Stored data
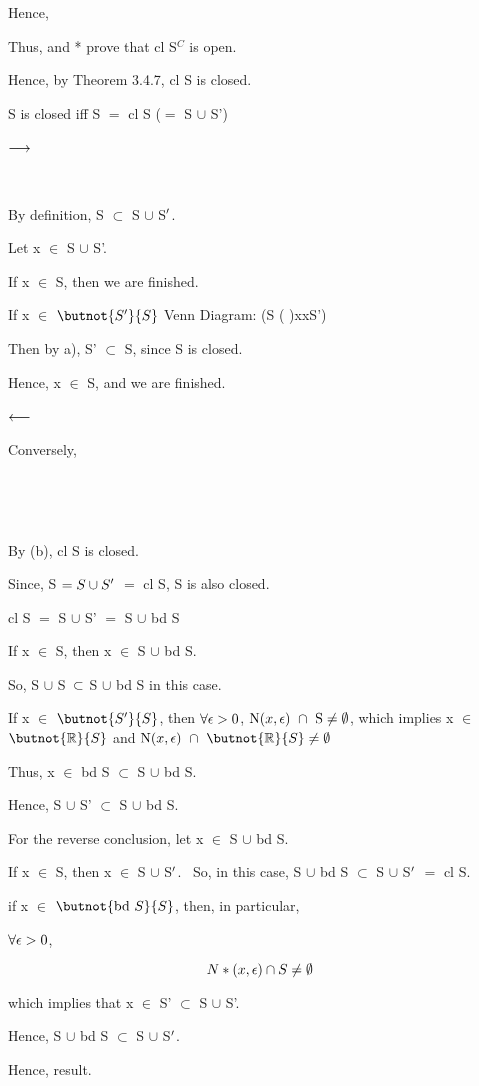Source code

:\documentclass{article}
\begin{document}
Hence, 

Thus,  and * prove that cl S$^C$ is open. \

Hence, by Theorem 3.4.7, cl S is closed.

 S is closed iff S $=$ cl S ($=$ S $\cup$ S') \

$\longrightarrow$ \


 \

By definition, S $\subset$ S $\cup$ S$^\prime$. \


Let x $\in$ S $\cup$ S'. \

If x $\in$ S, then we are finished. \

If x $\in$ $\butnot{S\pr}{S}$ Venn Diagram: (S     (    )xxS') \

Then by a), S' $\subset$ S, since S is closed.

Hence, x $\in$ S, and we are finished.\

$\longleftarrow$ \

Conversely, \

 \

\

By (b), cl S is closed. \

Since, S $= S \cup S^\prime$ $=$ cl S, S is also closed.



 cl S $=$ S $\cup$ S' $=$ S $\cup$ bd S \


If x $\in$ S, then x $\in$ S $\cup$ bd S.\

So, S $\cup$ S\ $\subset$ S $\cup$ bd S in this case. \

If x $\in$ $\butnot{S\pr}{S}$, then $\forall \epsilon > 0$, $\textrm{N(}x, \epsilon\textrm{) }\cap \textrm{ S} \neq \emptyset$, which implies x $\in$ $\butnot{\br}{S}$ and $\nbho{x}{\epsilon}{$\butnot{\br}{S}$}$ \

Thus, x $\in$ bd S $\subset$ S $\cup$ bd S. \

Hence, S $\cup$ S' $\subset$ S $\cup$ bd S. \

For the reverse conclusion, let x $\in$ S $\cup$ bd S. \

If x $\in$ S, then x $\in$ S $\cup$ S$^\prime$. \
So, in this case, S $\cup$ bd S $\subset$ S $\cup$ S$^\prime$ $=$ cl S. \

if x $\in$ $\butnot{\textrm{bd } S}{S}$, then, in particular, \

$\forall \epsilon > 0$,

\[N*(x, \epsilon) \cap S \neq \emptyset\]

which implies that x $\in$ S' $\subset$ S $\cup$ S'. \

Hence, S $\cup$ bd S $\subset$ S $\cup$ S$^\prime$. \

Hence, result.



\epf
\end{document}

[WHAT THE EXERCISE ASKS] Only the lines from the one holding "S is closed iff" to the end of the entries above belong in the answer, each copied exactly.

[EXERCISE SOLUTION]
 S is closed iff S $=$ cl S ($=$ S $\cup$ S') \

$\longrightarrow$ \


 \

By definition, S $\subset$ S $\cup$ S$^\prime$. \


Let x $\in$ S $\cup$ S'. \

If x $\in$ S, then we are finished. \

If x $\in$ $\butnot{S\pr}{S}$ Venn Diagram: (S     (    )xxS') \

Then by a), S' $\subset$ S, since S is closed.

Hence, x $\in$ S, and we are finished.\

$\longleftarrow$ \

Conversely, \

 \

\

By (b), cl S is closed. \

Since, S $= S \cup S^\prime$ $=$ cl S, S is also closed.



 cl S $=$ S $\cup$ S' $=$ S $\cup$ bd S \


If x $\in$ S, then x $\in$ S $\cup$ bd S.\

So, S $\cup$ S\ $\subset$ S $\cup$ bd S in this case. \

If x $\in$ $\butnot{S\pr}{S}$, then $\forall \epsilon > 0$, $\textrm{N(}x, \epsilon\textrm{) }\cap \textrm{ S} \neq \emptyset$, which implies x $\in$ $\butnot{\br}{S}$ and $\nbho{x}{\epsilon}{$\butnot{\br}{S}$}$ \

Thus, x $\in$ bd S $\subset$ S $\cup$ bd S. \

Hence, S $\cup$ S' $\subset$ S $\cup$ bd S. \

For the reverse conclusion, let x $\in$ S $\cup$ bd S. \

If x $\in$ S, then x $\in$ S $\cup$ S$^\prime$. \
So, in this case, S $\cup$ bd S $\subset$ S $\cup$ S$^\prime$ $=$ cl S. \

if x $\in$ $\butnot{\textrm{bd } S}{S}$, then, in particular, \

$\forall \epsilon > 0$,

\[N*(x, \epsilon) \cap S \neq \emptyset\]

which implies that x $\in$ S' $\subset$ S $\cup$ S'. \

Hence, S $\cup$ bd S $\subset$ S $\cup$ S$^\prime$. \

Hence, result.



\epf
\end{document}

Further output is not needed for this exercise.